■ **What to produce**
From the entries below, return only the lines starting at the one that contains "расположить несколько кнопок." and ending at the one that contains "нажатия на кнопку.", exactly as they stand.
□ □ □ □ □ □ □
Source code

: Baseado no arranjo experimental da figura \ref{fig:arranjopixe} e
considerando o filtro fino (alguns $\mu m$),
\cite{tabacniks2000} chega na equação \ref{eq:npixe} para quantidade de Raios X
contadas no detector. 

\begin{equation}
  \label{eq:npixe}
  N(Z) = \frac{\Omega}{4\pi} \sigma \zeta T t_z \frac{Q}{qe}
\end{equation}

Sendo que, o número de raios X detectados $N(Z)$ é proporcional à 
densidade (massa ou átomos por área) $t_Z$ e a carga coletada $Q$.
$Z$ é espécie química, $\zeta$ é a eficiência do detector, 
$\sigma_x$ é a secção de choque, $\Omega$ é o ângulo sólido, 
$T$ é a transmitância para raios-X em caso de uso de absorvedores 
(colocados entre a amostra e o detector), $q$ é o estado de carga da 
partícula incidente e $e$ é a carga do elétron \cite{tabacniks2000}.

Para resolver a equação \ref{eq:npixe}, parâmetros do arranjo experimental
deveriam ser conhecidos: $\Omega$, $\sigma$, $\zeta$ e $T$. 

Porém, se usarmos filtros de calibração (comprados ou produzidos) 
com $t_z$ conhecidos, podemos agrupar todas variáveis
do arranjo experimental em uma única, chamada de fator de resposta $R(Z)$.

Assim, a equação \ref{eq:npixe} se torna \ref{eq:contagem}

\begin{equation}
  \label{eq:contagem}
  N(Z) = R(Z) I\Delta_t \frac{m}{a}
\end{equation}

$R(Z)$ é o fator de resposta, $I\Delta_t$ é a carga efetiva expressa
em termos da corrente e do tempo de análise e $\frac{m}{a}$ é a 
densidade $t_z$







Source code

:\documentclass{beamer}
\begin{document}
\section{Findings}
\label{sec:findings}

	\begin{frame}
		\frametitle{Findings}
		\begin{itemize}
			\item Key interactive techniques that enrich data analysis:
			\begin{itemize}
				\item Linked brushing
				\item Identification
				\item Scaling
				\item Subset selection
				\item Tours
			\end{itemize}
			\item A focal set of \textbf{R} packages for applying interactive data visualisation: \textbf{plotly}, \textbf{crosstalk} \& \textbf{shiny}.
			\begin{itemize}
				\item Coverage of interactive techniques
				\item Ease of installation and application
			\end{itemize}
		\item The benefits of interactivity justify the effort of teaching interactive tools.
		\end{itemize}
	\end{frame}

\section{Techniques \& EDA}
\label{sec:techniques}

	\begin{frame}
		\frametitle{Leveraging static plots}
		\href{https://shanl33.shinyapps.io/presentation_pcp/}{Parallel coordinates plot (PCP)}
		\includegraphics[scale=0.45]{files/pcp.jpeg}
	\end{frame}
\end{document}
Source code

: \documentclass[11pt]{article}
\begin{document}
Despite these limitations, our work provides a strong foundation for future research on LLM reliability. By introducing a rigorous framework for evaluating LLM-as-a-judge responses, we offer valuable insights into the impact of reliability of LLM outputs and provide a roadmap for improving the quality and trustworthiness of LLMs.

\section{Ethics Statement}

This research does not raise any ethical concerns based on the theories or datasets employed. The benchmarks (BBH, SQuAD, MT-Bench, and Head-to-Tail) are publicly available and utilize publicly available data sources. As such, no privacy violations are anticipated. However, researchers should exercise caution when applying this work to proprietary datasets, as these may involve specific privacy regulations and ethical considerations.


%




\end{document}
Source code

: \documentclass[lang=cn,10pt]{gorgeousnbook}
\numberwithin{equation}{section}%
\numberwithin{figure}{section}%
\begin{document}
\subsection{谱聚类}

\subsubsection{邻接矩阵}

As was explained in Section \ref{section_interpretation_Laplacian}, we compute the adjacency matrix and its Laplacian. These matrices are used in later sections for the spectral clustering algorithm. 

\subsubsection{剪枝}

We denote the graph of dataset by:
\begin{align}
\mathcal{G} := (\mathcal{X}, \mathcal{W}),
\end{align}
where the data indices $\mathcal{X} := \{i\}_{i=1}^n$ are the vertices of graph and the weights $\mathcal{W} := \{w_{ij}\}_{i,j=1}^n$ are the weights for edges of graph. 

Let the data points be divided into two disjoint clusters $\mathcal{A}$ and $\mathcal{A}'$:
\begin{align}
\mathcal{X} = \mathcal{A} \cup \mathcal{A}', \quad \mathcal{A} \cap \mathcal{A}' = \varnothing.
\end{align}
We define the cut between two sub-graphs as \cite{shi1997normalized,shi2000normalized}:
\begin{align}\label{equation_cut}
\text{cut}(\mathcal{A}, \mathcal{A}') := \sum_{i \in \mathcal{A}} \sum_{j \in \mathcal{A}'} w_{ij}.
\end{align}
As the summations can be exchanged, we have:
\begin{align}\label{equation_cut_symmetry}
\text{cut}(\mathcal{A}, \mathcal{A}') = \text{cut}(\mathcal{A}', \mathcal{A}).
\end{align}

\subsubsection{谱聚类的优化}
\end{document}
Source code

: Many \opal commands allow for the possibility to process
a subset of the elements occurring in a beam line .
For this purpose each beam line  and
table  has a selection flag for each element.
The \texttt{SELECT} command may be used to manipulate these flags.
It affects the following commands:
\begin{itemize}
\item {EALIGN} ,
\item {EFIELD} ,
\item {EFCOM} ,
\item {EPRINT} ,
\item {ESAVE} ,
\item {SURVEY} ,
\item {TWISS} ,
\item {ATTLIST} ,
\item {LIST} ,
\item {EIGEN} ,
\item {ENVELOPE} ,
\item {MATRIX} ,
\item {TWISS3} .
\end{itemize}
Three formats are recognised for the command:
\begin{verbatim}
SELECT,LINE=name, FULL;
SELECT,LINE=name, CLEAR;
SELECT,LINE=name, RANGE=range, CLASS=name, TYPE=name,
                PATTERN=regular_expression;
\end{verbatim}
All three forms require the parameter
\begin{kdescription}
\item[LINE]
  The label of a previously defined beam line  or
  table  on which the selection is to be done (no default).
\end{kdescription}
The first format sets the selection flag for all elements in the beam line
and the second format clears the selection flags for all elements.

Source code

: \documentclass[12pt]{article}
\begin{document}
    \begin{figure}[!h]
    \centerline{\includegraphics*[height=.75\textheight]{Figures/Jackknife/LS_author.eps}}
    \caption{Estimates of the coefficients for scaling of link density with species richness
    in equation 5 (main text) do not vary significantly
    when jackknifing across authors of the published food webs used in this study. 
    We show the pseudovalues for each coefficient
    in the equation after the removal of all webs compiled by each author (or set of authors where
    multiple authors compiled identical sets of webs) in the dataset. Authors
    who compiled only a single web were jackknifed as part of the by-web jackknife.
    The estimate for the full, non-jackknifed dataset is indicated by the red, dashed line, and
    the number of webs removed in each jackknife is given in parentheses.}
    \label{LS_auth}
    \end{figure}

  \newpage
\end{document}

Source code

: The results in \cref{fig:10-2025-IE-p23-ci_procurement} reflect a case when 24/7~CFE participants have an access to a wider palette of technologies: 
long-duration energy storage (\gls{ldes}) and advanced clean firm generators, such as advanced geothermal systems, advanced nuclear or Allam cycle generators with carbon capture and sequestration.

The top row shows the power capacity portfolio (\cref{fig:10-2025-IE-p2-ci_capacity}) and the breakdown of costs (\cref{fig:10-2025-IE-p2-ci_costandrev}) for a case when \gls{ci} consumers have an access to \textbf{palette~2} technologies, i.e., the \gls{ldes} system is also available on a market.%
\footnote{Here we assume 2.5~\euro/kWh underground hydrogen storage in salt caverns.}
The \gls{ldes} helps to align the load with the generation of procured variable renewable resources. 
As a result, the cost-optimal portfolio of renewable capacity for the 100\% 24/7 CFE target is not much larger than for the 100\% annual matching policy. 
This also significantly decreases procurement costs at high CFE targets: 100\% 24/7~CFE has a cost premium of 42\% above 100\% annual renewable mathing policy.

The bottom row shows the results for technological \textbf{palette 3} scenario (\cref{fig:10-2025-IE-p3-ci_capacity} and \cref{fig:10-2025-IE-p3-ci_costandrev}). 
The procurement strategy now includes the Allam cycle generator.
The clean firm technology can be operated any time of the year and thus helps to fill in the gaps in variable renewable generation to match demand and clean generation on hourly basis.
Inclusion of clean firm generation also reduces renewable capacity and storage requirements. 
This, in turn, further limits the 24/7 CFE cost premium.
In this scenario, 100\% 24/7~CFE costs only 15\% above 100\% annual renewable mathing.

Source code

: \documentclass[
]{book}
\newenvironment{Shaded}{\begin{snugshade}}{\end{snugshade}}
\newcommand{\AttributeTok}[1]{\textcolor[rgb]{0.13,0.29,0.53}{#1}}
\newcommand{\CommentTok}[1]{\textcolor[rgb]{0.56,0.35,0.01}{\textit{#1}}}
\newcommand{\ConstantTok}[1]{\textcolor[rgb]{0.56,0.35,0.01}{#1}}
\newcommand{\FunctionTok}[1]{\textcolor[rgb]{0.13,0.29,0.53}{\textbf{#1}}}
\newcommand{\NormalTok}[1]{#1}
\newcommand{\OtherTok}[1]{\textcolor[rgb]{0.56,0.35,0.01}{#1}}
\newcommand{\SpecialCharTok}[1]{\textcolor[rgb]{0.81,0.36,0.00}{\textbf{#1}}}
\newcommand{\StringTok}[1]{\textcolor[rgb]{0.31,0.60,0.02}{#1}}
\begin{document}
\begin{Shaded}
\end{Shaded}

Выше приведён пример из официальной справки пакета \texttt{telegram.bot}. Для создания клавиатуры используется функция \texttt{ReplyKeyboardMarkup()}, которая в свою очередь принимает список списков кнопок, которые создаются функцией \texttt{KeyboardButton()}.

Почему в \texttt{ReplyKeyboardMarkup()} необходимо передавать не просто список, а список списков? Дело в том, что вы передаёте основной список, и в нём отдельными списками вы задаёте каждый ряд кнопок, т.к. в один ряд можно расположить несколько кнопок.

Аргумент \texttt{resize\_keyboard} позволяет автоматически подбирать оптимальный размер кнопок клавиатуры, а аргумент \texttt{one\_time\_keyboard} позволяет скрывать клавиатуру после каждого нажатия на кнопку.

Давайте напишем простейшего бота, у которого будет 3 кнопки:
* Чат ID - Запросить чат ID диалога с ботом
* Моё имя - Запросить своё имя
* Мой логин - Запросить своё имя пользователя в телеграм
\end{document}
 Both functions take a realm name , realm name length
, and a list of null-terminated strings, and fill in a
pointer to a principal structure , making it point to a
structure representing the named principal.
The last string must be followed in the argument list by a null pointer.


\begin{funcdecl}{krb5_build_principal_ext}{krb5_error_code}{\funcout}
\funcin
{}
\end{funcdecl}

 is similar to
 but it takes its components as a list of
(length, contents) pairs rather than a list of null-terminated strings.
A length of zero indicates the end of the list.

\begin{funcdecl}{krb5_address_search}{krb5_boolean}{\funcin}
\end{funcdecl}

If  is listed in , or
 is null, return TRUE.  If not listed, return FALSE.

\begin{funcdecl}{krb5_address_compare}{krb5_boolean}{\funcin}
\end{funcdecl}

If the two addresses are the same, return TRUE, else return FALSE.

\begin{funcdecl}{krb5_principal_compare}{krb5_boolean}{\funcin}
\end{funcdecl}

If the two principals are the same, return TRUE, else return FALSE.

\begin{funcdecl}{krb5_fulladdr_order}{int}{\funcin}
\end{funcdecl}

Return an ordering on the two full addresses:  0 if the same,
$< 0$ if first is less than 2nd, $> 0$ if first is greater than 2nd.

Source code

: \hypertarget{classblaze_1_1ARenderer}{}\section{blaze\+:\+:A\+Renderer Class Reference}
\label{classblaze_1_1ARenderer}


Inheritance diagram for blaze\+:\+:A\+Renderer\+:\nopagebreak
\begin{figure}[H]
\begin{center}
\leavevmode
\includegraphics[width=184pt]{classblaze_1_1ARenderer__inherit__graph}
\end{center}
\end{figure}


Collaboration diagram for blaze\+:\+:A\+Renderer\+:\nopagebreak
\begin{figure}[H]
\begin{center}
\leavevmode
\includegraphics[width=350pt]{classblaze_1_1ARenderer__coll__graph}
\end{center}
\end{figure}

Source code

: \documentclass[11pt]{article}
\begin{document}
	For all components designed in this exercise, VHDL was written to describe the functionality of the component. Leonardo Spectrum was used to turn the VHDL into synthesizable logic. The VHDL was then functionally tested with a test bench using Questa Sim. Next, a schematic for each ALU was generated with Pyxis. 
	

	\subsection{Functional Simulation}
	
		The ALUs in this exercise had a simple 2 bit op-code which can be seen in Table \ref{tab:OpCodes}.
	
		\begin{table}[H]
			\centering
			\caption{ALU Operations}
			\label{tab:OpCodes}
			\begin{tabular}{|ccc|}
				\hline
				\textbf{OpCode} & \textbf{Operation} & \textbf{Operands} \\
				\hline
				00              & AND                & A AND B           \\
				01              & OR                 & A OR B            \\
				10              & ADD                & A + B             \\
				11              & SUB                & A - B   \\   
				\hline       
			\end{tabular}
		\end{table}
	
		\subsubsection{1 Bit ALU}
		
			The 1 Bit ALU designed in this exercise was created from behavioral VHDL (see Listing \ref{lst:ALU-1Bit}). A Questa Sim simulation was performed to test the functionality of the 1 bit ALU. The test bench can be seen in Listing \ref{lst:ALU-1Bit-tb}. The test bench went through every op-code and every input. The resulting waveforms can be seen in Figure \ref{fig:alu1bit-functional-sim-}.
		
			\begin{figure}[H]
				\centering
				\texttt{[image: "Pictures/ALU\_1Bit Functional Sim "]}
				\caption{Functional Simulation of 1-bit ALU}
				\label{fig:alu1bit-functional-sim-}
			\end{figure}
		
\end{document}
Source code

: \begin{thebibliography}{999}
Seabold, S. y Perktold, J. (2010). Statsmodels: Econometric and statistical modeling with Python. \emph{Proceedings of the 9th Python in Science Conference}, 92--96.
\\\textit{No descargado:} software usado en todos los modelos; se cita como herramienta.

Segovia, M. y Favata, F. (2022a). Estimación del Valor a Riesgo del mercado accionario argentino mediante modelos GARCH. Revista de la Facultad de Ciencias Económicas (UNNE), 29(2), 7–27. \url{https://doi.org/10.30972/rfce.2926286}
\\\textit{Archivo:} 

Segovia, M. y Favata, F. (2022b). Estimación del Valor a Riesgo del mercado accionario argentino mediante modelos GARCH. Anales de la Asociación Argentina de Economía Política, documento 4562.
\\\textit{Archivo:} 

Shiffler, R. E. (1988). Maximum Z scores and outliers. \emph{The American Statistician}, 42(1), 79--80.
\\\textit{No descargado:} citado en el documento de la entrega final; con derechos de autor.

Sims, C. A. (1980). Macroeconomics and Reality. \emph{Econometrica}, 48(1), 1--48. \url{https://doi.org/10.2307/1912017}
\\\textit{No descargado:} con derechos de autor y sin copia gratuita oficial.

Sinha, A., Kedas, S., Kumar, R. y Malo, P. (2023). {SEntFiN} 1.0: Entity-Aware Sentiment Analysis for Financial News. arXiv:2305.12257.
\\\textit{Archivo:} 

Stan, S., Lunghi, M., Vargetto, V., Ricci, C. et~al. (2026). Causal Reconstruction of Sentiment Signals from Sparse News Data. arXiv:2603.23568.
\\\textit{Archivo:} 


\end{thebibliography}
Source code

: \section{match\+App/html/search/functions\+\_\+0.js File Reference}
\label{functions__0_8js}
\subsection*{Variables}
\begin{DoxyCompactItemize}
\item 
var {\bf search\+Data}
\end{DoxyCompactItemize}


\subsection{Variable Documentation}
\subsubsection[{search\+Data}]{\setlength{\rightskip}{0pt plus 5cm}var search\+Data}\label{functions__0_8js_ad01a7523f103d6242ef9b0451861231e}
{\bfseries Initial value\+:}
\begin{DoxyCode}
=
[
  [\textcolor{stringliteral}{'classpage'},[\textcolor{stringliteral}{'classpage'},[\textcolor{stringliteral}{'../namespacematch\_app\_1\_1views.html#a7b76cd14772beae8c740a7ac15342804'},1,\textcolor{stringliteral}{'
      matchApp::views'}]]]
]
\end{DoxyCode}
□ □ □ □ □ □ □
■ **Output below**
Почему в \texttt{ReplyKeyboardMarkup()} необходимо передавать не просто список, а список списков? Дело в том, что вы передаёте основной список, и в нём отдельными списками вы задаёте каждый ряд кнопок, т.к. в один ряд можно расположить несколько кнопок.

Аргумент \texttt{resize\_keyboard} позволяет автоматически подбирать оптимальный размер кнопок клавиатуры, а аргумент \texttt{one\_time\_keyboard} позволяет скрывать клавиатуру после каждого нажатия на кнопку.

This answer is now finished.